Il fait valoir que les moyens soulevés ne sont pas fondés.

Des pièces complémentaires ont été enregistrées pour la SAS LBGI le 24 septembre 2020, à 9h30, postérieurement à la clôture d'instruction.

Vu les autres pièces du dossier.

Vu :

- la convention fiscale signée entre le gouvernement de la République française et le gouvernement de la République de Chypre le 18 décembre 1981 ;

- le code général des impôts et le livre des procédures fiscales ;

- le code de justice administrative.

Les parties ont été régulièrement averties du jour de l'audience.

Ont été entendus au cours de l'audience publique :

- le rapport de M. B...,

- les conclusions de Mme Chollet, rapporteur public,

- et les observations de Me E..., représentant la SAS LBGI.

Considérant ce qui suit :

1. La société par actions simplifiée (SAS) Les Bordes Golf International (LBGI), qui exploite un terrain de golf à Saint-Laurent Nouan, a fait l'objet d'une vérification de comptabilité. A l'issue de ce contrôle, l'administration a mis à la charge de cette société, au titre de l'exercice clos le 31 décembre 2012, des cotisations supplémentaires d'impôt sur les sociétés et de retenue à la source. Après mise en recouvrement et rejet partiel de sa réclamation, la SAS LBGI a demandé au tribunal administratif d'Orléans de prononcer la décharge des impositions restant en litige, pour un montant total de 773 858 euros.
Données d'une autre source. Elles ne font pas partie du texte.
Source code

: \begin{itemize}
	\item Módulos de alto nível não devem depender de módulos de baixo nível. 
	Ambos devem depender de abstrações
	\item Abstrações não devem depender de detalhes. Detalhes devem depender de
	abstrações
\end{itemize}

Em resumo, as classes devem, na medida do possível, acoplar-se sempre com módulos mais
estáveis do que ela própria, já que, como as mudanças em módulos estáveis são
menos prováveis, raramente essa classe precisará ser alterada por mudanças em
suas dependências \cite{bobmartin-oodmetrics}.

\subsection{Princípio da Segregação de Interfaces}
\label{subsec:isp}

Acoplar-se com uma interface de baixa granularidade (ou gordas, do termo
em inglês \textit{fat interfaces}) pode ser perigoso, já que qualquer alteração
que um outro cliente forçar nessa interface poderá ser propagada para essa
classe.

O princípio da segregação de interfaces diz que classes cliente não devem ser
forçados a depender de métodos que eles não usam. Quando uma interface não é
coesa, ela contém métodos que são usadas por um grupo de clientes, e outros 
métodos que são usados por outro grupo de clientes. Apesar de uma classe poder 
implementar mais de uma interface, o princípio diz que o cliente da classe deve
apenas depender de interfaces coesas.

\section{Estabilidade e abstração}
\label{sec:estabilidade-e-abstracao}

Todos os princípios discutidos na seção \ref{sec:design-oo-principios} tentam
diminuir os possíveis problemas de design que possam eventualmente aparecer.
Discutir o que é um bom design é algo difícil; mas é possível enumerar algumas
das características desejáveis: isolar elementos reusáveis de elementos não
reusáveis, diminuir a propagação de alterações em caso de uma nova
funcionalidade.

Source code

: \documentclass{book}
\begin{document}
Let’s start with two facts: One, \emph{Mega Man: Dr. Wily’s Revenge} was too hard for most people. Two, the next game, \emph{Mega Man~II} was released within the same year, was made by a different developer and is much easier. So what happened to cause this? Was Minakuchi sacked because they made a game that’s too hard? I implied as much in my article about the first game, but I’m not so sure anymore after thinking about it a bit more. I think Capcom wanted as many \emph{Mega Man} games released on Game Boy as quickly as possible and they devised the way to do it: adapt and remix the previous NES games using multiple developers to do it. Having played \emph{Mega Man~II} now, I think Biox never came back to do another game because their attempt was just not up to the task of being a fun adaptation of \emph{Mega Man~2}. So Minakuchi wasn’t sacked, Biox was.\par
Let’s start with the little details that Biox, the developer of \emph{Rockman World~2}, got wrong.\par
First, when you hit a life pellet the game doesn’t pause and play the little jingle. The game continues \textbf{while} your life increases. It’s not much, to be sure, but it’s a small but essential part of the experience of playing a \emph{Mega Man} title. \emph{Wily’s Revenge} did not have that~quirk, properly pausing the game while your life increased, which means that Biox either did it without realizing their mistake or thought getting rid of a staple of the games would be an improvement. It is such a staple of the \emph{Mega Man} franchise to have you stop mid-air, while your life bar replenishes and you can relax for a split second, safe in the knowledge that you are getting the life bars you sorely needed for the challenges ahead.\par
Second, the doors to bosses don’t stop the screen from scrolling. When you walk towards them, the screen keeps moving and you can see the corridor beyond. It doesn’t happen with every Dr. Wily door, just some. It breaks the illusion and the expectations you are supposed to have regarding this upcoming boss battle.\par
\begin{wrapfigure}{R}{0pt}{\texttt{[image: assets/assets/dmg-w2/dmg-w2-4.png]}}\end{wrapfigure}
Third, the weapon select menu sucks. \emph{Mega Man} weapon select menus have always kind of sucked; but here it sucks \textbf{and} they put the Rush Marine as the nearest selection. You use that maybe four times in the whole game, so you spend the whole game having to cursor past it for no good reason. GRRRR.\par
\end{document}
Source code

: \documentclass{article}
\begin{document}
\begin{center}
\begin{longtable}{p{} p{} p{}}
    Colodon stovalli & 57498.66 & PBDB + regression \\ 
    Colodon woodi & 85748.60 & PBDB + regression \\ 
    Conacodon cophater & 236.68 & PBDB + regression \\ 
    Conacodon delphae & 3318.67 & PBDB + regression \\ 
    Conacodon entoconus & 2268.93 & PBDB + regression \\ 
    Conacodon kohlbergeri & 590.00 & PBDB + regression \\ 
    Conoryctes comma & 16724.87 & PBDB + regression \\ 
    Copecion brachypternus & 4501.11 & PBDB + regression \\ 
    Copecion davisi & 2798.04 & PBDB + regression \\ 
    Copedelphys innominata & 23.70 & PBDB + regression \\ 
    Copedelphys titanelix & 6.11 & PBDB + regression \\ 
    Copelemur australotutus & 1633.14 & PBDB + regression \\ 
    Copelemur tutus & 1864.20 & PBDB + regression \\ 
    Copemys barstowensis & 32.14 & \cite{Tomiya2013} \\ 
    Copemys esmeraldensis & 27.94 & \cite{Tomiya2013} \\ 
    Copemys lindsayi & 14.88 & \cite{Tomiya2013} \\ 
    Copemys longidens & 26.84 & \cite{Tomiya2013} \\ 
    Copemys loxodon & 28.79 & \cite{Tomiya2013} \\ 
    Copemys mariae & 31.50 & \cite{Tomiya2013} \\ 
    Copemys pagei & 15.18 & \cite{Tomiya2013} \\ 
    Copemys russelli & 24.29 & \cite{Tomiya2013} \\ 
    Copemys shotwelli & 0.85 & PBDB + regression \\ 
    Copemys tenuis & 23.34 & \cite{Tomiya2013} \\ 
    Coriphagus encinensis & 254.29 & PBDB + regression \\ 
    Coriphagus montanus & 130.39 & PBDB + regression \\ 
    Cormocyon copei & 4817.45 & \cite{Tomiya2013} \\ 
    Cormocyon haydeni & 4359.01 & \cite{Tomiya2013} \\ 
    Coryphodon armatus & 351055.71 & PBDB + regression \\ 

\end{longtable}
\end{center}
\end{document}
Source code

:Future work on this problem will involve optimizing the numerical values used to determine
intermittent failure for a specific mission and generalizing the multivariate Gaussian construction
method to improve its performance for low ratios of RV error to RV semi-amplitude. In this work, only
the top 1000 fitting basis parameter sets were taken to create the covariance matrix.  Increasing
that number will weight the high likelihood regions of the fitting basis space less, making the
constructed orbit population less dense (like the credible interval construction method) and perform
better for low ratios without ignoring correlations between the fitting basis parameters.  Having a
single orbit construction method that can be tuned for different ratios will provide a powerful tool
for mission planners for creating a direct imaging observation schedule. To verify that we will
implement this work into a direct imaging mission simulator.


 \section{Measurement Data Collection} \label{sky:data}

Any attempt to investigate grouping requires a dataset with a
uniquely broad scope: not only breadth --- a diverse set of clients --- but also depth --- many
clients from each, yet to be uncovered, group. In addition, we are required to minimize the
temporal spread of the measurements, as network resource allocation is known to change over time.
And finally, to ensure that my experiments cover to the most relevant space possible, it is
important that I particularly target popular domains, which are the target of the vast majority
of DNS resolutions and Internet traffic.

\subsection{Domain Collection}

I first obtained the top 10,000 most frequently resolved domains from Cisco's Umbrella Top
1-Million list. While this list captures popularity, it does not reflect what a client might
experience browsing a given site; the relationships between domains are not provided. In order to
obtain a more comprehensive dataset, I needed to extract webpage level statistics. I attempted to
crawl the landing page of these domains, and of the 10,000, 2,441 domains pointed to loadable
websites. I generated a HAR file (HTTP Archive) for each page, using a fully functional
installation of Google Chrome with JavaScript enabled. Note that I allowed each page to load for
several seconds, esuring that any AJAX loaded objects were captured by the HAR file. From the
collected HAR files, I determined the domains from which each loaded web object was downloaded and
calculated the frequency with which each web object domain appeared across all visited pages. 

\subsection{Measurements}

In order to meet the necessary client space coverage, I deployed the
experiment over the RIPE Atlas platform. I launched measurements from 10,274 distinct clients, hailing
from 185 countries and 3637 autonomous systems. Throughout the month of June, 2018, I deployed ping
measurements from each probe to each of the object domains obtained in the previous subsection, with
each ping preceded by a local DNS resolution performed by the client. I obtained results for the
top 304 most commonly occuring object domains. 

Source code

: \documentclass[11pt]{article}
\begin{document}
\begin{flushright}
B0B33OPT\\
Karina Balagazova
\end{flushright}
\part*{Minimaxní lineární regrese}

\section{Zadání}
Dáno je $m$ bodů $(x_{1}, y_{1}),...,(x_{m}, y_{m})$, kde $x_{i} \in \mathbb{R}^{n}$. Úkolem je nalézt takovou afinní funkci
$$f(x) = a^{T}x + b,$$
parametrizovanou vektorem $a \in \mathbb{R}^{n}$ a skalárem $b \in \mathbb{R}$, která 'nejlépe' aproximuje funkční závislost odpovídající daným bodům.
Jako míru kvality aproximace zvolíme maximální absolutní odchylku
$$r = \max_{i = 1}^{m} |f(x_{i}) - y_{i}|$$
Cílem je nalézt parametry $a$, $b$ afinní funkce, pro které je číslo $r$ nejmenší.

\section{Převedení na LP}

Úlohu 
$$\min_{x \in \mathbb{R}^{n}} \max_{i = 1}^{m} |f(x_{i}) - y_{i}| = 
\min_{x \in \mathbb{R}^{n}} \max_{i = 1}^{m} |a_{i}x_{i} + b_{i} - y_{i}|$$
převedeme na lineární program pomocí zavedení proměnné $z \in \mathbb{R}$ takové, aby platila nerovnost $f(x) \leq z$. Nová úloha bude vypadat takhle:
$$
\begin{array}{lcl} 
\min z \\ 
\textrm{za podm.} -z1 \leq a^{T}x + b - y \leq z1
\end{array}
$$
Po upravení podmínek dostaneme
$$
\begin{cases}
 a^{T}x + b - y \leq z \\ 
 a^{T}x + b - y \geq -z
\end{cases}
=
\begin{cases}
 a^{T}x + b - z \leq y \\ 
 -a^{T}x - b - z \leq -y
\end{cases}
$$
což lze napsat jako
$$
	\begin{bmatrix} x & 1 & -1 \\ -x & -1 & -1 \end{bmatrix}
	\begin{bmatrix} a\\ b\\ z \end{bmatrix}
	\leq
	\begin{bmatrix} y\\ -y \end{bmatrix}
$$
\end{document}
Par un jugement n° 1700354 du 27 février 2018, le tribunal administratif a rejeté se demande. La SAS LBGI relève appel de ce jugement.

Sur la régularité de la procédure d'imposition :

2. Le moyen tiré de l'absence de débat oral et contradictoire, que la société reprend en appel sans apporter aucun élément de fait ou de droit nouveau, doit être écarté par adoption des motifs retenus à bon droit par les premiers juges.

Sur le bien-fondé des impositions :

En ce qui concerne la dotation aux amortissements relative aux aménagements du terrain de golf :

3. Aux termes de l'article 39 du code général des impôts : " 1. Le bénéfice net est établi sous déduction de toutes charges, celles-ci comprenant (...) notamment : (...) / 2° (...) les amortissements réellement effectués par l'entreprise, dans la limite de ceux qui sont généralement admis d'après les usages de chaque nature d'industrie, de commerce ou d'exploitation (...) ".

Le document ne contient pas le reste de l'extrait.